Open sonjahapp opened 4 months ago
Hmmm...we may have a problem with the standard here - you cannot pass a NULL
for the nspace argument as it is a pmix_nspace_t
(at least, in the current library), which is a fixed-size array. The compiler should have complained about it. We should probably change it to a const char*
so we can support a NULL
argument.
I'll take a peek at this shortly.
Here comes a reproducer: node_map_test.zip
Hmmm...something isn't quite right with your list code - I'm getting strange behavior when accessing the length of the list. Looks like there is some memory corruption going on when running your case 1.
When I add a simple print to get_node_list
:
utarray_new(list, &ut_str_icd);
list->i = 0;
printf("[%u] LEN: %ld %ld\n", own_proc.rank, list->i, utarray_len(list));
I get this output:
[1] LEN: 105553116266496 0
[prterun-Ralphs-iMac-38140@1:0]: Init (round 1, pid = 38141)
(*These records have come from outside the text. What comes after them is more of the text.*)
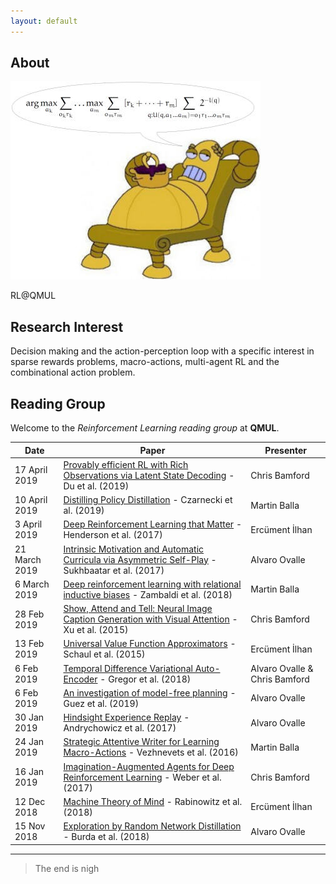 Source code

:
 ```yaml
---
layout: default
---
```


## About

<img class="profile-picture" src="aixi.jpg">

RL@QMUL

## Research Interest

Decision making and the action-perception loop with a specific interest in sparse rewards problems, macro-actions, multi-agent RL and the combinational action problem.

## Reading Group

Welcome to the *Reinforcement Learning reading group* at **QMUL**.


Date | Paper | Presenter
-----|-------|--------
17 April 2019 | [Provably efficient RL with Rich Observations via Latent State Decoding](https://arxiv.org/abs/1901.09018) - Du et al. (2019) | Chris Bamford
10 April 2019 | [Distilling Policy Distillation](https://arxiv.org/abs/1902.02186) - Czarnecki et al. (2019) | Martin Balla
3 April 2019 | [Deep Reinforcement Learning that Matter](https://arxiv.org/abs/1709.06560) - Henderson et al. (2017) | Ercüment İlhan
21 March 2019 | [Intrinsic Motivation and Automatic Curricula via Asymmetric Self-Play](https://arxiv.org/abs/1703.05407) - Sukhbaatar et al. (2017) | Alvaro Ovalle
6 March 2019 | [Deep reinforcement learning with relational inductive biases](https://openreview.net/forum?id=HkxaFoC9KQ) - Zambaldi et al. (2018) | Martin Balla
28 Feb 2019 | [Show, Attend and Tell: Neural Image Caption Generation with Visual Attention](https://arxiv.org/abs/1502.03044) - Xu et al. (2015) | Chris Bamford
13 Feb 2019 | [Universal Value Function Approximators](http://proceedings.mlr.press/v37/schaul15.pdf) - Schaul et al. (2015)| Ercüment İlhan
6 Feb 2019 | [Temporal Difference Variational Auto-Encoder](https://arxiv.org/abs/1806.03107) - Gregor et al. (2018) | Alvaro Ovalle & Chris Bamford
6 Feb 2019 | [An investigation of model-free planning](https://arxiv.org/abs/1901.03559) - Guez et al. (2019) | Alvaro Ovalle
30 Jan 2019 | [Hindsight Experience Replay](https://arxiv.org/abs/1707.01495) - Andrychowicz et al. (2017) | Alvaro Ovalle
24 Jan 2019 | [Strategic Attentive Writer for Learning Macro-Actions](https://arxiv.org/abs/1606.04695) - Vezhnevets et al. (2016) | Martin Balla
16 Jan 2019 | [Imagination-Augmented Agents for Deep Reinforcement Learning](https://arxiv.org/abs/1707.06203) - Weber et al. (2017) | Chris Bamford
12 Dec 2018 | [Machine Theory of Mind](https://arxiv.org/abs/1802.07740) - Rabinowitz et al. (2018) | Ercüment İlhan
15 Nov 2018 | [Exploration by Random Network Distillation](https://arxiv.org/abs/1810.12894) - Burda et al. (2018) | Alvaro Ovalle


---

> The end is nigh

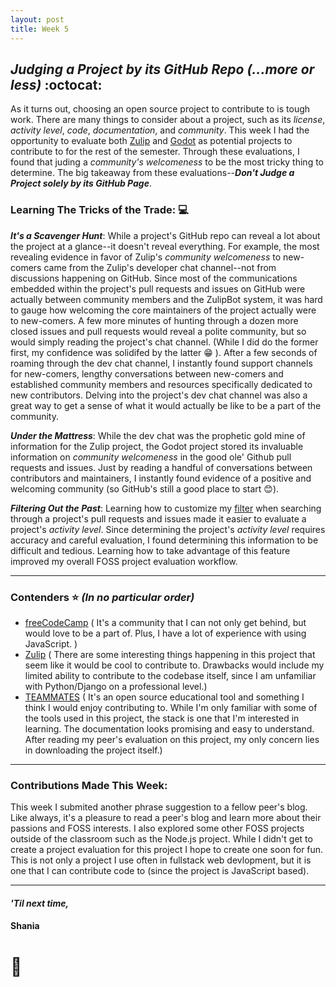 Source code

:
 ```yaml
---
layout: post
title: Week 5
---
```


## *Judging a Project by its GitHub Repo (...more or less)* :octocat:

<!-- Comment on the project evaluation that you did in class. What was hard? what did you learn? Are you interested in the particular project that you evaluated now? What was the hardest task? Do not limit yourself to these questions. -->
<!-- From the current set of projects listed in the wiki, including those added by your classmates, which is your first choice to work on? -->

As it turns out, choosing an open source project to contribute to is tough work. There are many things to consider about a project, such as its *license*, *activity level*, *code*, *documentation*, and *community*. This week I had the opportunity to evaluate both [Zulip](https://github.com/hunter-college-ossd-spr-2020/project-evaluation/blob/master/zulip_evaluation_2.md) and [Godot](https://github.com/hunter-college-ossd-spr-2020/project-evaluation/blob/master/godot_evaluation.md) as potential projects to contribute to for the rest of the semester. Through these evaluations, I found that juding a *community's welcomeness* to be the most tricky thing to determine. The big takeaway from these evaluations--***Don't Judge a Project solely by its GitHub Page***. 



### Learning The Tricks of the Trade: :computer:
***It's a Scavenger Hunt***: While a project's GitHub repo can reveal a lot about the project at a glance--it doesn't reveal everything. For example, the most revealing evidence in favor of Zulip's *community welcomeness* to new-comers came from the Zulip's developer chat channel--not from discussions happening on GitHub. Since most of the communications embedded within the project's pull requests and issues on GitHub were actually between community members and the ZulipBot system, it was hard to gauge how welcoming the core maintainers of the project actually were to new-comers. A few more minutes of hunting through a dozen more closed issues and pull requests would reveal a polite community, but so would simply reading the project's chat channel. (While I did do the former first, my confidence was solidifed by the latter :grin: ). After a few seconds of roaming through the dev chat channel, I instantly found support channels for new-comers, lengthy conversations between new-comers and established community members and resources specifically dedicated to new contributors. Delving into the project's dev chat channel was also a great way to get a sense of what it would actually be like to be a part of the community.

***Under the Mattress***: While the dev chat was the prophetic gold mine of information for the Zulip project, the Godot project stored its invaluable information on *community welcomeness* in the good ole' Github pull requests and issues. Just by reading a handful of conversations between contributors and maintainers, I instantly found evidence of a positive and welcoming community (so GitHub's still a good place to start :blush:). 

***Filtering Out the Past***: Learning how to customize my [filter](https://help.github.com/en/github/searching-for-information-on-github/searching-issues-and-pull-requests) when searching through a project's pull requests and issues made it easier to evaluate a project's *activity level*. Since determining the project's *activity level* requires accuracy and careful evaluation, I found determining this information to be difficult and tedious. Learning how to take advantage of this feature improved my overall FOSS project evaluation workflow.  

---
### Contenders :star: *(In no particular order)*
- [freeCodeCamp](https://github.com/hunter-college-ossd-spr-2020/project-evaluation/blob/master/freecodecamp_evaluation.md) ( It's a community that I can not only get behind, but would love to be a part of. Plus, I have a lot of experience with using JavaScript. )
- [Zulip](https://github.com/hunter-college-ossd-spr-2020/project-evaluation/blob/master/zulip_evaluation_2.md) ( There are some interesting things happening in this project that seem like it would be cool to contribute to. Drawbacks would include my limited ability to contribute to the codebase itself, since I am unfamiliar with Python/Django on a professional level.)
- [TEAMMATES](https://github.com/hunter-college-ossd-spr-2020/project-evaluation/blob/master/teammates_evaluation_2.md) ( It's an open source educational tool and something I think I would enjoy contributing to. While I'm only familiar with some of the tools used in this project, the stack is one that I'm interested in learning. The documentation looks promising and easy to understand. After reading my peer's evaluation on this project, my only concern lies in downloading the project itself.)

---
### Contributions Made This Week:

This week I submited another phrase suggestion to a fellow peer's blog. Like always, it's a pleasure to read a peer's blog and learn more about their passions and FOSS interests. I also explored some other FOSS projects outside of the classroom such as the Node.js project. While I didn't get to create a project evaluation for this project I hope to create one soon for fun. This is not only a project I use often in fullstack web devlopment, but it is one that I can contribute code to (since the project is JavaScript based).

--- 
#### *'Til next time,*
#### Shania
# :mushroom: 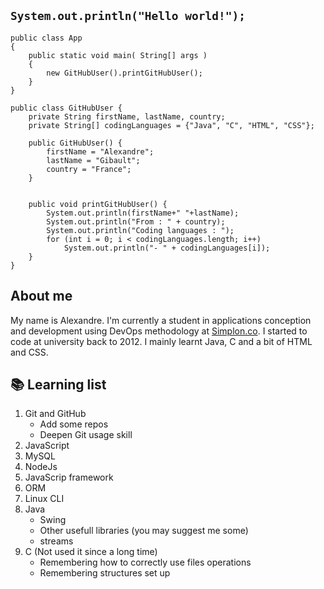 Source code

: ## `System.out.println("Hello world!");`
```
public class App 
{
    public static void main( String[] args )
    {
        new GitHubUser().printGitHubUser();
    }
}
```
```
public class GitHubUser {
	private String firstName, lastName, country;
	private String[] codingLanguages = {"Java", "C", "HTML", "CSS"};
	
	public GitHubUser() {
		firstName = "Alexandre";
		lastName = "Gibault";
		country = "France";
	}
	

	public void printGitHubUser() {
		System.out.println(firstName+" "+lastName);
		System.out.println("From : " + country);
		System.out.println("Coding languages : ");
		for (int i = 0; i < codingLanguages.length; i++)
			System.out.println("- " + codingLanguages[i]);
	}
}
```
## About me

My name is Alexandre. I'm currently a student in applications conception and development using DevOps methodology at [Simplon.co](https://en.simplon.co/). I started to code at university back to 2012. I mainly learnt Java, C and a bit of HTML and CSS.

## 📚 Learning list

1. Git and GitHub
   - Add some repos
   - Deepen Git usage skill
2. JavaScript
3. MySQL
4. NodeJs
5. JavaScrip framework
6. ORM
7. Linux CLI
8. Java
   - Swing
   - Other usefull libraries (you may suggest me some)
   - streams
9. C (Not used it since a long time)
   - Remembering how to correctly use files operations
   - Remembering structures set up
<!--
**sickCoder/sickCoder** is a ✨ _special_ ✨ repository because its `README.md` (this file) appears on your GitHub profile.

Here are some ideas to get you started:

- 🔭 I’m currently working on ...
- 🌱 I’m currently learning ...
- 👯 I’m looking to collaborate on ...
- 🤔 I’m looking for help with ...
- 💬 Ask me about ...
- 📫 How to reach me: ...
- 😄 Pronouns: ...
- ⚡ Fun fact: ...
-->
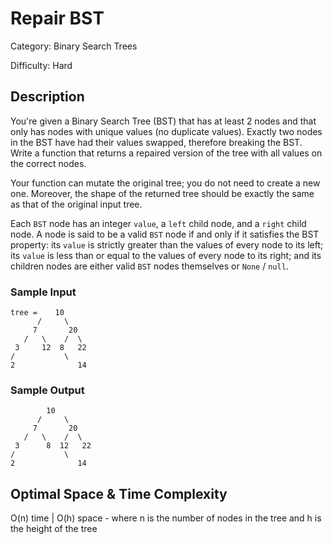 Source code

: # Repair BST

Category: Binary Search Trees

Difficulty: Hard

## Description

  You're given a Binary Search Tree (BST) that has at least 2 nodes and that
only has nodes with unique values (no duplicate values). Exactly two nodes
in the BST have had their values swapped, therefore breaking the BST. Write
a function that returns a repaired version of the tree with all values on
the correct nodes.

  Your function can mutate the original tree; you do not need to create a new
one. Moreover, the shape of the returned tree should be exactly the same as
that of the original input tree.

  Each `BST` node has an integer `value`, a
`left` child node, and a `right` child node. A node is
said to be a valid `BST` node if and only if it satisfies the BST
property: its `value` is strictly greater than the values of
every node to its left; its `value` is less than or equal to the
values of every node to its right; and its children nodes are either valid
`BST` nodes themselves or `None` / `null`.

  
### Sample Input
  ```
tree =    10
        /     \
       7       20
     /   \    /  \
   3     12  8   22
  /           \
2              14
```
  
### Sample Output
  ```
          10
        /     \
       7       20
     /   \    /  \
   3      8  12   22
  /           \
2              14
```

## Optimal Space & Time Complexity

O(n) time | O(h) space - where n is the number of nodes in the tree and h is the height of the tree
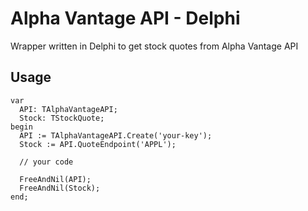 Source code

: # Alpha Vantage API - Delphi
Wrapper written in Delphi to get stock quotes from Alpha Vantage API

## Usage

```
var
  API: TAlphaVantageAPI;
  Stock: TStockQuote;
begin
  API := TAlphaVantageAPI.Create('your-key');
  Stock := API.QuoteEndpoint('APPL');

  // your code

  FreeAndNil(API);
  FreeAndNil(Stock);
end;
```
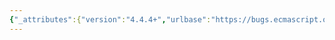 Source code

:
 ```yaml
---
{"_attributes":{"version":"4.4.4+","urlbase":"https://bugs.ecmascript.org/","maintainer":"dherman@mozilla.com"},"bug":{"bug_id":3047,"creation_ts":"2014-07-24 08:40:00 -0700","short_desc":"B.3.3 Web Legacy Block Function: Incorrect NOTE in step 2.a.i","delta_ts":"2014-08-25 08:29:30 -0700","product":"Draft for 6th Edition","component":"technical issue","version":"Rev 26: July 18, 2014 Draft","rep_platform":"All","op_sys":"All","bug_status":"RESOLVED","resolution":"FIXED","priority":"Normal","bug_severity":"normal","everconfirmed":true,"reporter":{"uid":"andrebargull","name":"André Bargull"},"assigned_to":{"uid":"allen","name":"Allen Wirfs-Brock"},"long_desc":[{"commentid":9498,"comment_count":0,"who":{"uid":"andrebargull","name":"André Bargull"},"bug_when":"2014-07-24 08:40:24 -0700","thetext":"B.3.3  Block-Level Function Declarations Web Legacy Compatibility Semantics, step 2.a.i\n\n> NOTE  A var binding for F is only instantiated here if it is not also a\n>       VarDeclaredName, the name of a formal parameter, or another\n>       FunctionDeclarations. \n\n\nThis note is not correct for functions with parameter expressions. If `hasParameterExpressions` is true, parameter names are not added to `instantiatedVarNames` which means step 2.a.ii in B.3.3 will create a new binding with the same name as a formal parameter.\n\n\nTest case:\n---\nfunction f(p = 0) {\n  return typeof p;\n  { function p() {} }\n}\nf(1);  // Returns \"undefined\"\n\nfunction g(p) {\n  return typeof p;\n  { function p() {} }\n}\ng(1);  // Returns \"number\"\n---"},{"commentid":9528,"comment_count":1,"who":{"uid":"allen","name":"Allen Wirfs-Brock"},"bug_when":"2014-07-24 10:11:48 -0700","thetext":"fixed in rev27 editor's draft\n\nalso check parameterNames in 2.a.ii"},{"commentid":9964,"comment_count":2,"who":{"uid":"allen","name":"Allen Wirfs-Brock"},"bug_when":"2014-08-25 08:29:30 -0700","thetext":"fixed in rev27 draft"}]}}
---
```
[0] LEN: 105553116266496 0
I added it because I keep seeing output like this from your print statement:
[prterun-Ralphs-iMac-38140@2:0]: nodes: 30064771073, node list: Ralphs-iMac
which looks like i
is not being initialized or is being overwritten. What I really don't understand is why I explicitly set i
to 0, and yet when I immediately print it I get garbage. 🤷♂️ Very puzzling.
Still, I can see the behavior of not finding an nspace that shares the node, so I'll look into it.
That's strange. The UT_array
code is a slightly adapted version from the MPICH code base. I tried on different systems and I was not able to reproduce the memory issue anywhere... :thinking:
Even more strange is that you access the value list->i
twice in the same printf
, the first time it gives you garbage and the second time via utarray_len
it works? Is this the same when you flip first and second, so put utarray_len
at first and then access list->i
directly?
Have you tried with %u
as output formatter for the list length instead of %ld
to exclude the possibility that this is an output formatting issue? The datatype of list->i
is unsigned
after all. An in your example above, both ranks give the exact same garbage...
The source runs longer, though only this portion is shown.